Walter's DConf 2014 Talks - Topics in Finance
Laeeth Isharc via Digitalmars-d
digitalmars-d at puremagic.com
Mon Dec 22 19:07:09 PST 2014
Hi.
Sorry if this is a bit long, but perhaps it may be interesting to
one or two.
On Monday, 22 December 2014 at 22:00:36 UTC, Daniel Davidson
wrote:
> On Monday, 22 December 2014 at 19:25:51 UTC, aldanor wrote:
>> On Monday, 22 December 2014 at 17:28:39 UTC, Daniel Davidson
>> wrote:
>> I don't see D attempting to tackle that at this point.
>>> If the bulk of the work for the "data sciences" piece is the
>>> maths, which I believe it is, then the attraction of D as a
>>> "data sciences" platform is muted. If the bulk of the work is
>>> preprocessing data to get to an all numbers world, then in
>>> that space D might shine.
>> That is one of my points exactly -- the "bulk of the work", as
>> you put it, is quite often the data processing/preprocessing
>> pipeline (all the way from raw data parsing, aggregation,
>> validation and storage to data retrieval, feature extraction,
>> and then serialization, various persistency models, etc).
>
> I don't know about low frequency which is why I asked about
> Winton.
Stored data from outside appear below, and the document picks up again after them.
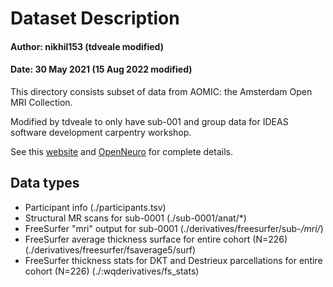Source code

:# Dataset Description
#### Author: nikhil153 (tdveale modified)
#### Date: 30 May 2021 (15 Aug 2022 modified)

This directory consists subset of data from AOMIC: the Amsterdam Open MRI Collection. 

Modified by tdveale to only have sub-001 and group data for IDEAS software development carpentry workshop.

See this [website](https://nilab-uva.github.io/AOMIC.github.io/) and [OpenNeuro](https://openneuro.org/datasets/ds002790/versions/2.0.0) for complete details. 

## Data types
- Participant info  (./participants.tsv)
- Structural MR scans for sub-0001 (./sub-0001/anat/*)
- FreeSurfer "mri" output for sub-0001 (./derivatives/freesurfer/sub-*/mri/*)
- FreeSurfer average thickness surface for entire cohort (N=226) (./derivatives/freesurfer/fsaverage5/surf)
- FreeSurfer thickness stats for DKT and Destrieux parcellations for entire cohort (N=226) (./:wqderivatives/fs_stats)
Some of this is true in HFT but it is tough to break
> that pipeline that exists in C++. Take live trading vs
> backtesting: you require all that data processing before
> getting to the math of it to be as low latency as possible for
> live trading which is why you use C++ in the first place. To
> break into that pipeline with another language like D to add
> value, say for backtesting, is risky not just because the
> duplication of development cost but also the risk of live not
> matching backtesting.
>
> Maybe you have some ideas in mind where D would help that data
> processing pipeline, so some specifics might help?
I have been working as a PM for quantish buy side places since
98, after starting in a quant trading role on sell side in 96,
with my first research summer job in 93. Over time I have become
less quant and more discretionary, so I am less in touch with the
techniques the cool kids are using when it doesn't relate to what
I do. But more generally there is a kind of silo mentality where
in a big firm people in different groups don't know much about
what the guy sitting at the next bank of desks might be doing,
and even within groups the free flow of ideas might be a lot less
than you might think
Against that, firms with a pure research orientation may be a
touch different, which just goes hex again to say that from the
outside it may be difficult to make useful generalisations.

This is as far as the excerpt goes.